▸ WHAT THIS TASK INVOLVES
Retype the entries, please, from their first line to the line containing "12-file_type: the script", exactly and only those lines, minus the pictures.

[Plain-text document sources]
------

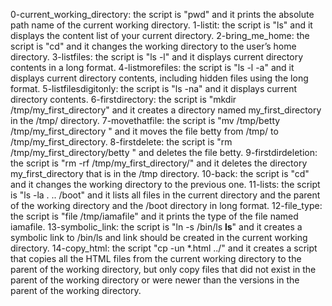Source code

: 0-current_working_directory: the script is "pwd" and it prints the absolute path name of the current working directory.
1-listit: the script is "ls" and it displays the content list of your current directory.
2-bring_me_home: the script is "cd" and it changes the working directory to the user’s home directory.
3-listfiles: the script is "ls -l" and it displays current directory contents in a long format.
4-listmorefiles: the script is "ls -l -a" and it displays current directory contents, including hidden files using the long format.
5-listfilesdigitonly: the script is "ls -na" and it displays current directory contents.
6-firstdirectory: the script is "mkdir /tmp/my_first_directory" and it creates a directory named my_first_directory in the /tmp/ directory.
7-movethatfile: the script is "mv /tmp/betty /tmp/my_first_directory
" and it moves the file betty from /tmp/ to /tmp/my_first_directory.
8-firstdelete: the script is "rm /tmp/my_first_directory/betty
" and deletes the file betty.
9-firstdirdeletion: the script is "rm -rf /tmp/my_first_directory/" and it deletes the directory my_first_directory that is in the /tmp directory.
10-back: the script is "cd" and it changes the working directory to the previous one.
11-lists: the script is "ls -la . .. /boot" and it  lists all files in the current directory and the parent of the working directory and the /boot directory in long format.
12-file_type: the script is "file /tmp/iamafile" and it prints the type of the file named iamafile.
13-symbolic_link: the script is "ln -s /bin/ls __ls__" and it creates a symbolic link to /bin/ls and link should be created in the current working directory.
14-copy_html: the script "cp -un *.html ../" and it creates a script that copies all the HTML files from the current working directory to the parent of the working directory, but only copy files that did not exist in the parent of the working directory or were newer than the versions in the parent of the working directory.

------

▸ RESULT OF THIS TASK
Source code

: 0-current_working_directory: the script is "pwd" and it prints the absolute path name of the current working directory.
1-listit: the script is "ls" and it displays the content list of your current directory.
2-bring_me_home: the script is "cd" and it changes the working directory to the user’s home directory.
3-listfiles: the script is "ls -l" and it displays current directory contents in a long format.
4-listmorefiles: the script is "ls -l -a" and it displays current directory contents, including hidden files using the long format.
5-listfilesdigitonly: the script is "ls -na" and it displays current directory contents.
6-firstdirectory: the script is "mkdir /tmp/my_first_directory" and it creates a directory named my_first_directory in the /tmp/ directory.
7-movethatfile: the script is "mv /tmp/betty /tmp/my_first_directory
" and it moves the file betty from /tmp/ to /tmp/my_first_directory.
8-firstdelete: the script is "rm /tmp/my_first_directory/betty
" and deletes the file betty.
9-firstdirdeletion: the script is "rm -rf /tmp/my_first_directory/" and it deletes the directory my_first_directory that is in the /tmp directory.
10-back: the script is "cd" and it changes the working directory to the previous one.
11-lists: the script is "ls -la . .. /boot" and it  lists all files in the current directory and the parent of the working directory and the /boot directory in long format.
12-file_type: the script is "file /tmp/iamafile" and it prints the type of the file named iamafile.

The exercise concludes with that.